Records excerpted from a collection
* * * * * * * * *

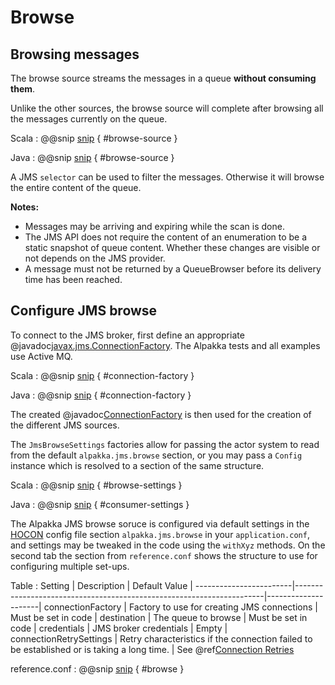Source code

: # Browse

## Browsing messages

The browse source streams the messages in a queue **without consuming them**.

Unlike the other sources, the browse source will complete after browsing all the messages currently on the queue.

Scala
: @@snip [snip](/jms/src/test/scala/docs/scaladsl/JmsConnectorsSpec.scala) { #browse-source }

Java
: @@snip [snip](/jms/src/test/java/docs/javadsl/JmsConnectorsTest.java) { #browse-source }

A JMS `selector` can be used to filter the messages. Otherwise it will browse the entire content of the queue.


**Notes:**

*  Messages may be arriving and expiring while the scan is done.
*  The JMS API does not require the content of an enumeration to be a static snapshot of queue content. Whether these changes are visible or not depends on the JMS provider.
*  A message must not be returned by a QueueBrowser before its delivery time has been reached.



## Configure JMS browse

To connect to the JMS broker, first define an appropriate @javadoc[javax.jms.ConnectionFactory](javax.jms.ConnectionFactory). The Alpakka tests and all examples use Active MQ.

Scala
: @@snip [snip](/jms/src/test/scala/docs/scaladsl/JmsConnectorsSpec.scala) { #connection-factory }

Java
: @@snip [snip](/jms/src/test/java/docs/javadsl/JmsConnectorsTest.java) { #connection-factory }


The created @javadoc[ConnectionFactory](javax.jms.ConnectionFactory) is then used for the creation of the different JMS sources.


The `JmsBrowseSettings` factories allow for passing the actor system to read from the default  `alpakka.jms.browse` section, or you may pass a `Config` instance which is resolved to a section of the same structure. 

Scala
: @@snip [snip](/jms/src/test/scala/docs/scaladsl/JmsSettingsSpec.scala) { #browse-settings }

Java
: @@snip [snip](/jms/src/test/java/docs/javadsl/JmsSettingsTest.java) { #consumer-settings }


The Alpakka JMS browse soruce is configured via default settings in the [HOCON](https://github.com/lightbend/config#using-hocon-the-json-superset) config file section `alpakka.jms.browse` in your `application.conf`, and settings may be tweaked in the code using the `withXyz` methods. On the second tab the section from `reference.conf` shows the structure to use for configuring multiple set-ups.

Table
: Setting               | Description                                                          | Default Value       | 
------------------------|----------------------------------------------------------------------|---------------------|
connectionFactory       | Factory to use for creating JMS connections                          | Must be set in code |
destination             | The queue to browse                                                  | Must be set in code |
credentials             | JMS broker credentials                                               | Empty               |
connectionRetrySettings | Retry characteristics if the connection failed to be established or is taking a long time. | See @ref[Connection Retries](producer.md#connection-retries) 

reference.conf
: @@snip [snip](/jms/src/main/resources/reference.conf) { #browse }


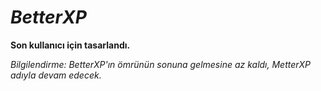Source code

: 
# ***BetterXP***
**Son kullanıcı için tasarlandı.**

*Bilgilendirme: BetterXP'ın ömrünün sonuna gelmesine az kaldı, MetterXP adıyla devam edecek.* 
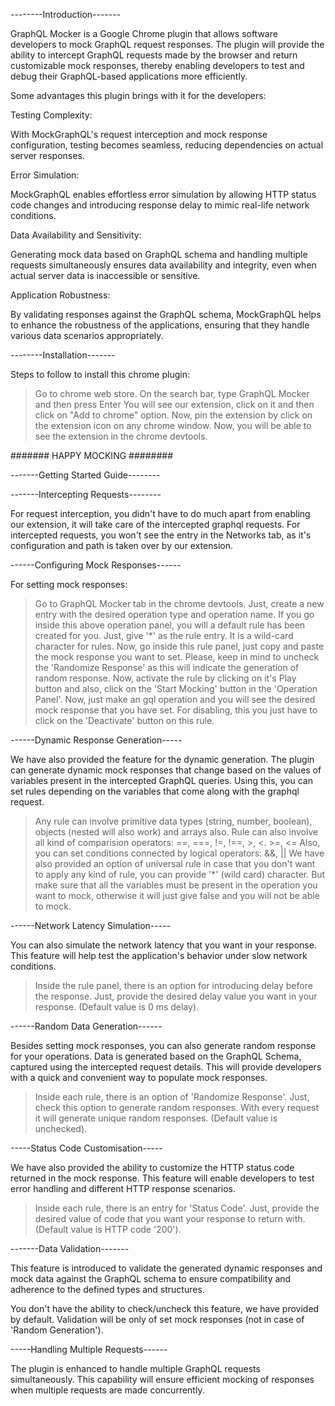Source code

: --------Introduction-------

GraphQL Mocker is a Google Chrome plugin that allows software developers to mock GraphQL request responses. 
The plugin will provide the ability to intercept GraphQL requests made by the browser and return customizable mock responses, 
thereby enabling developers to test and debug their GraphQL-based applications more efficiently. 


Some advantages this plugin brings with it for the developers:

Testing Complexity: 

With MockGraphQL's request interception and mock response configuration, testing becomes seamless, reducing dependencies on actual server responses.

Error Simulation: 

MockGraphQL enables effortless error simulation by allowing HTTP status code changes and introducing response delay to mimic real-life network conditions.

Data Availability and Sensitivity:

Generating mock data based on GraphQL schema and handling multiple requests simultaneously ensures data availability and integrity, even when actual server data is inaccessible or sensitive.

Application Robustness: 

By validating responses against the GraphQL schema, MockGraphQL helps to enhance the robustness of the applications, ensuring that they handle various data scenarios appropriately.


--------Installation-------

Steps to follow to install this chrome plugin: 

> Go to chrome web store.
> On the search bar, type GraphQL Mocker and then press Enter
> You will see our extension, click on it and then click on "Add to chrome" option.
> Now, pin the extension by click on the extension icon on any chrome window.
> Now, you will be able to see the extension in the chrome devtools.
  
####### HAPPY MOCKING ########


-------Getting Started Guide--------

-------Intercepting Requests--------

For request interception, you didn't have to do much apart from enabling our extension, it will take care of the intercepted graphql requests.
For intercepted requests, you won't see the entry in the Networks tab, as it's configuration and path is taken over by our extension.


------Configuring Mock Responses------

For setting mock responses:

> Go to GraphQL Mocker tab in the chrome devtools.
> Just, create a new entry with the desired operation type and operation name.
> If you go inside this above operation panel, you will a default rule has been created for you.
> Just, give '*' as the rule entry. It is a wild-card character for rules.
> Now, go inside this rule panel, just copy and paste the mock response you want to set.
> Please, keep in mind to uncheck the 'Randomize Response' as this will indicate the generation of random response.
> Now, activate the rule by clicking on it's Play button and also, click on the 'Start Mocking' button in the 'Operation Panel'.
> Now, just make an gql operation and you will see the desired mock response that you have set.
> For disabling, this you just have to click on the 'Deactivate' button on this rule.


------Dynamic Response Generation-----

We have also provided the feature for the dynamic generation.
The plugin can generate dynamic mock responses that change based on the values of variables present in the intercepted GraphQL queries.
Using this, you can set rules depending on the variables that come along with the graphql request.

> Any rule can involve primitive data types (string, number, boolean), objects (nested will also work) and arrays also.
> Rule can also involve all kind of comparision operators: ==, ===, !=, !==, >, <. >=, <=
> Also, you can set conditions connected by logical operators: &&, ||
> We have also provided an option of universal rule in case that you don't want to apply any kind of rule, you can provide '*' (wild card) character.
> But make sure that all the variables must be present in the operation you want to mock, otherwise it will just give false and you will not be able to mock.


------Network Latency Simulation-----

You can also simulate the network latency that you want in your response.
This feature will help test the application's behavior under slow network conditions.

> Inside the rule panel, there is an option for introducing delay before the response. 
> Just, provide the desired delay value you want in your response.
> (Default value is 0 ms delay).


------Random Data Generation------

Besides setting mock responses, you can also generate random response for your operations. 
Data is generated based on the GraphQL Schema, captured using the intercepted request details.
This will provide developers with a quick and convenient way to populate mock responses. 

> Inside each rule, there is an option of 'Randomize Response'. 
> Just, check this option to generate random responses.
> With every request it will generate unique random responses.
> (Default value is unchecked).


-----Status Code Customisation-----

We have also provided the ability to customize the HTTP status code returned in the mock response. 
This feature will enable developers to test error handling and different HTTP response scenarios. 

> Inside each rule, there is an entry for 'Status Code'.
> Just, provide the desired value of code that you want your response to return with.
> (Default value is HTTP code '200').


-------Data Validation-------

This feature is introduced to validate the generated dynamic responses and mock data against the GraphQL schema to ensure compatibility and adherence to the defined types and structures.

You don't have the ability to check/uncheck this feature, we have provided by default.
Validation will be only of set mock responses (not in case of 'Random Generation').


-----Handling Multiple Requests------

The plugin is enhanced to handle multiple GraphQL requests simultaneously. 
This capability will ensure efficient mocking of responses when multiple requests are made concurrently. 


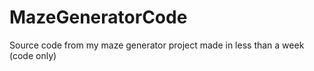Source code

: # MazeGeneratorCode
Source code from my maze generator project made in less than a week (code only)
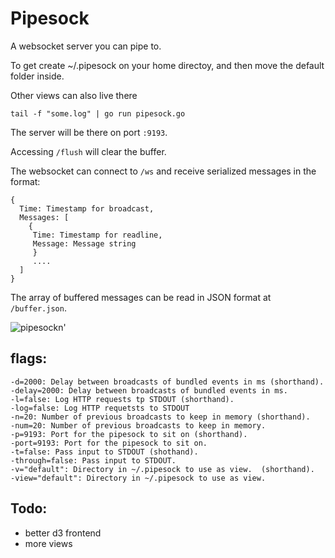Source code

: # Pipesock

A websocket server you can pipe to.

To get create ~/.pipesock on your home directoy, and then move the default folder inside.

Other views can also live there

    tail -f "some.log" | go run pipesock.go 
    
The server will be there on port `:9193`.

Accessing `/flush` will clear the buffer.

The websocket can connect to `/ws` and receive serialized messages in the format:

    {
      Time: Timestamp for broadcast,
      Messages: [
        {
         Time: Timestamp for readline,
         Message: Message string
         }
         ....
      ]
    }

The array of buffered messages can be read in JSON format at `/buffer.json`.



![pipesockn'](http://www.westernsafety.com/ultratech2008/UltratechStormpg18-PipeSock.jpg)

## flags:

    -d=2000: Delay between broadcasts of bundled events in ms (shorthand).
    -delay=2000: Delay between broadcasts of bundled events in ms.
    -l=false: Log HTTP requests tp STDOUT (shorthand).
    -log=false: Log HTTP requetsts to STDOUT
    -n=20: Number of previous broadcasts to keep in memory (shorthand).
    -num=20: Number of previous broadcasts to keep in memory.
    -p=9193: Port for the pipesock to sit on (shorthand).
    -port=9193: Port for the pipesock to sit on.
    -t=false: Pass input to STDOUT (shothand).
    -through=false: Pass input to STDOUT.
    -v="default": Directory in ~/.pipesock to use as view.  (shorthand).
    -view="default": Directory in ~/.pipesock to use as view.


## Todo: 

* better d3 frontend
* more views
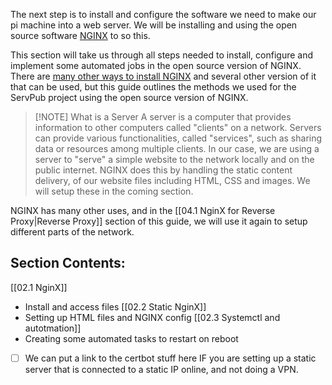 
The next step is to install and configure the software we need to make our pi machine into a web server. We will be installing and using the open source software [NGINX](https://www.nginx.com/) to so this.

This section will take us through all steps needed to install, configure and implement some automated jobs in the open source version of NGINX. There are  [many other ways to install NGINX](https://docs.nginx.com/nginx/admin-guide/installing-nginx/installing-nginx-open-source/) and several other version of it that can be used, but this guide outlines the methods we used for the ServPub project using the open source version of NGINX.

> [!NOTE] What is a Server
> A server is a computer that provides information to other computers called "clients" on a network. Servers can provide various functionalities, called "services", such as sharing data or resources among multiple clients. 
> In our case, we are using a server to "serve" a simple website to the network locally and on the public internet. NGINX does this by handling the static content delivery, of our website files including HTML, CSS and images. We will setup these in the coming section.

NGINX has many other uses, and in the [[04.1 NginX for Reverse Proxy|Reverse Proxy]] section of this guide, we will use it again to setup different parts of the network.
## Section Contents:
[[02.1 NginX]]
- Install and access files
[[02.2 Static NginX]]
- Setting up HTML files and NGINX config
[[02.3 Systemctl and autotmation]]
- Creating some automated tasks to restart on reboot

- [ ] We can put a link to the certbot stuff here IF you are setting up a static server that is connected to a static IP online, and not doing a VPN. 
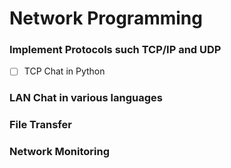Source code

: # Network Programming


### Implement Protocols such TCP/IP and UDP
- [ ]  TCP Chat in Python
  
### LAN Chat in various languages
### File Transfer
### Network Monitoring
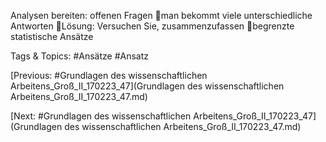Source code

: Analysen bereiten:
offenen Fragen
man bekommt viele unterschiedliche Antworten
Lösung: Versuchen Sie, zusammenzufassen
begrenzte statistische Ansätze

   Tags & Topics:
   #Ansätze
   #Ansatz

[Previous: #Grundlagen des wissenschaftlichen Arbeitens_Groß_II_170223_47](Grundlagen des wissenschaftlichen Arbeitens_Groß_II_170223_47.md)

[Next: #Grundlagen des wissenschaftlichen Arbeitens_Groß_II_170223_47](Grundlagen des wissenschaftlichen Arbeitens_Groß_II_170223_47.md)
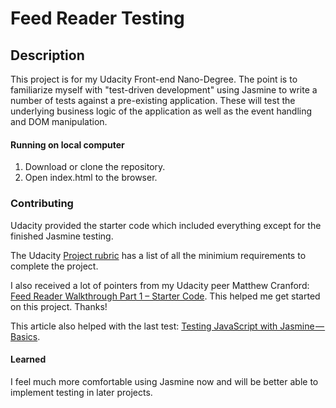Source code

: Feed Reader Testing
===============================

## Description

This project is for my Udacity Front-end Nano-Degree. The point is to familiarize
myself with "test-driven development" using Jasmine to write a number of tests
against a pre-existing application. These
will test the underlying business logic of the application as well as the
event handling and DOM manipulation.

#### Running on local computer

1.  Download or clone the repository.
2.  Open index.html to the browser.

### Contributing

Udacity provided the starter code which included everything except for the
finished Jasmine testing.

The Udacity [Project rubric](https://review.udacity.com/#!/projects/3442558598/rubric) has a list of all the minimium requirements to complete the project.

I also received a lot of pointers from my Udacity peer Matthew Cranford: [Feed Reader
Walkthrough Part 1 – Starter Code](https://matthewcranford.com/feed-reader-walkthrough-part-1-starter-code/).
This helped me get started on this project. Thanks!

This article also helped with the last test: [Testing JavaScript with
Jasmine — Basics](https://medium.com/letsboot/testing-javascript-with-jasmine-basics-48efe03cf973).

#### Learned

I feel much more comfortable using Jasmine now and will be better able to
implement testing in later projects.
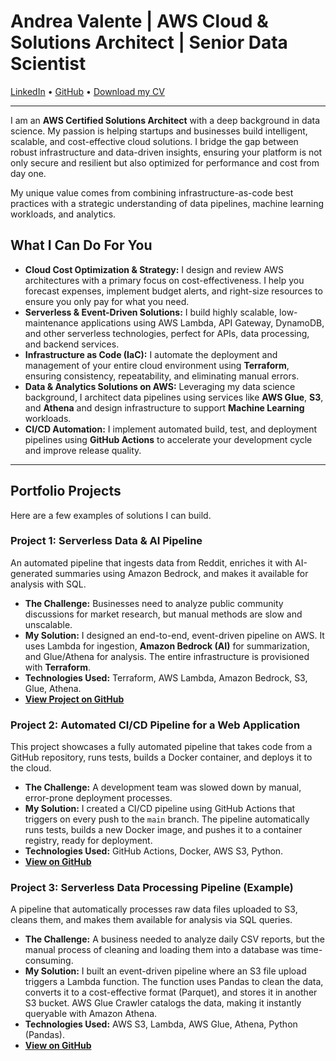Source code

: # Andrea Valente | AWS Cloud & Solutions Architect | Senior Data Scientist

<!-- 
Instructions:
1. Create an 'assets' folder in your repository.
2. Upload your CV pdf file (e.g., 'Andrea_Valente_CV.pdf') into that folder.
3. The link below should work automatically.
-->
[LinkedIn](https://www.linkedin.com/in/andrea-valente-phd-74493b21/) • [GitHub](https://github.com/andvalent) • [Download my CV](assets/Andrea_Valente_CV.pdf)

---

I am an **AWS Certified Solutions Architect** with a deep background in data science. My passion is helping startups and businesses build intelligent, scalable, and cost-effective cloud solutions. I bridge the gap between robust infrastructure and data-driven insights, ensuring your platform is not only secure and resilient but also optimized for performance and cost from day one.

My unique value comes from combining infrastructure-as-code best practices with a strategic understanding of data pipelines, machine learning workloads, and analytics.

## What I Can Do For You

*   **Cloud Cost Optimization & Strategy:** I design and review AWS architectures with a primary focus on cost-effectiveness. I help you forecast expenses, implement budget alerts, and right-size resources to ensure you only pay for what you need.
*   **Serverless & Event-Driven Solutions:** I build highly scalable, low-maintenance applications using AWS Lambda, API Gateway, DynamoDB, and other serverless technologies, perfect for APIs, data processing, and backend services.
*   **Infrastructure as Code (IaC):** I automate the deployment and management of your entire cloud environment using **Terraform**, ensuring consistency, repeatability, and eliminating manual errors.
*   **Data & Analytics Solutions on AWS:** Leveraging my data science background, I architect data pipelines using services like **AWS Glue**, **S3**, and **Athena** and design infrastructure to support **Machine Learning** workloads.
*   **CI/CD Automation:** I implement automated build, test, and deployment pipelines using **GitHub Actions** to accelerate your development cycle and improve release quality.

---

## Portfolio Projects

Here are a few examples of solutions I can build.

<!-- 
Instruction: 
For each project, update the link to point to your actual GitHub repository.
For example: [View Code on GitHub](https://github.com/andvalent/serverless-api-project)
-->

### Project 1: Serverless Data & AI Pipeline

An automated pipeline that ingests data from Reddit, enriches it with AI-generated summaries using Amazon Bedrock, and makes it available for analysis with SQL.

*   **The Challenge:** Businesses need to analyze public community discussions for market research, but manual methods are slow and unscalable.
*   **My Solution:** I designed an end-to-end, event-driven pipeline on AWS. It uses Lambda for ingestion, **Amazon Bedrock (AI)** for summarization, and Glue/Athena for analysis. The entire infrastructure is provisioned with **Terraform**.
*   **Technologies Used:** Terraform, AWS Lambda, Amazon Bedrock, S3, Glue, Athena.
*   **[View Project on GitHub](https://github.com/andvalent/AWS-Serverless-Reddit-Data-Analysis-Pipeline)**

### Project 2: Automated CI/CD Pipeline for a Web Application

This project showcases a fully automated pipeline that takes code from a GitHub repository, runs tests, builds a Docker container, and deploys it to the cloud.

*   **The Challenge:** A development team was slowed down by manual, error-prone deployment processes.
*   **My Solution:** I created a CI/CD pipeline using GitHub Actions that triggers on every push to the `main` branch. The pipeline automatically runs tests, builds a new Docker image, and pushes it to a container registry, ready for deployment.
*   **Technologies Used:** GitHub Actions, Docker, AWS S3, Python.
*   **[View on GitHub](https://github.com/andvalent/YOUR-REPO-NAME-HERE)**

### Project 3: Serverless Data Processing Pipeline (Example)

<!-- 
Suggestion: A data-focused project would be a perfect addition to showcase your dual expertise. 
You can use this as a template for a project you are building.
-->

A pipeline that automatically processes raw data files uploaded to S3, cleans them, and makes them available for analysis via SQL queries.

*   **The Challenge:** A business needed to analyze daily CSV reports, but the manual process of cleaning and loading them into a database was time-consuming.
*   **My Solution:** I built an event-driven pipeline where an S3 file upload triggers a Lambda function. The function uses Pandas to clean the data, converts it to a cost-effective format (Parquet), and stores it in another S3 bucket. AWS Glue Crawler catalogs the data, making it instantly queryable with Amazon Athena.
*   **Technologies Used:** AWS S3, Lambda, AWS Glue, Athena, Python (Pandas).
*   **[View on GitHub](https://github.com/andvalent/YOUR-REPO-NAME-HERE)**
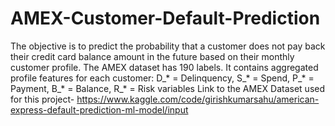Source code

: # AMEX-Customer-Default-Prediction
The objective is to predict the probability that a customer does not pay back their credit card balance amount in the future based on their monthly customer profile.  The AMEX dataset has 190 labels. It contains aggregated profile features for each customer: D_* = Delinquency, S_* = Spend, P_* = Payment, B_* = Balance, R_* = Risk variables
Link to the AMEX Dataset used for this project- 
https://www.kaggle.com/code/girishkumarsahu/american-express-default-prediction-ml-model/input
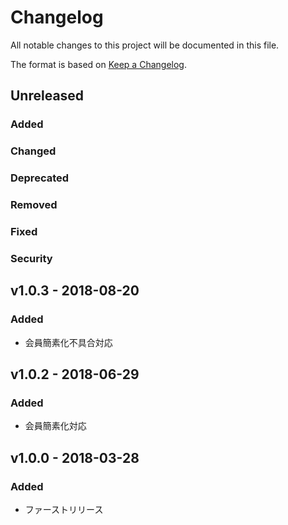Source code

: # Changelog
All notable changes to this project will be documented in this file.

The format is based on [Keep a Changelog](http://keepachangelog.com/).

## Unreleased
### Added

### Changed

### Deprecated

### Removed

### Fixed

### Security

## v1.0.3 - 2018-08-20
### Added
 - 会員簡素化不具合対応
## v1.0.2 - 2018-06-29
### Added
 - 会員簡素化対応
## v1.0.0 - 2018-03-28
### Added
 - ファーストリリース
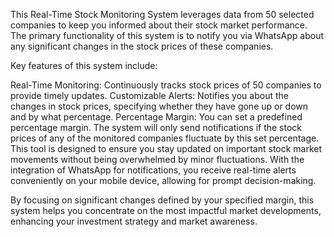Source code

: This Real-Time Stock Monitoring System leverages data from 50 selected companies to keep you informed about their stock market performance. The primary functionality of this system is to notify you via WhatsApp about any significant changes in the stock prices of these companies.

Key features of this system include:

Real-Time Monitoring: Continuously tracks stock prices of 50 companies to provide timely updates.
Customizable Alerts: Notifies you about the changes in stock prices, specifying whether they have gone up or down and by what percentage.
Percentage Margin: You can set a predefined percentage margin. The system will only send notifications if the stock prices of any of the monitored companies fluctuate by this set percentage.
This tool is designed to ensure you stay updated on important stock market movements without being overwhelmed by minor fluctuations. With the integration of WhatsApp for notifications, you receive real-time alerts conveniently on your mobile device, allowing for prompt decision-making.

By focusing on significant changes defined by your specified margin, this system helps you concentrate on the most impactful market developments, enhancing your investment strategy and market awareness.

* * * * * * * * *

TASK INSTRUCTIONS
Look for the string "broker" in the records, and copy every line where it is found.

RESPONSE
To connect to the JMS broker, first define an appropriate @javadoc[javax.jms.ConnectionFactory](javax.jms.ConnectionFactory). The Alpakka tests and all examples use Active MQ.
credentials             | JMS broker credentials                                               | Empty               |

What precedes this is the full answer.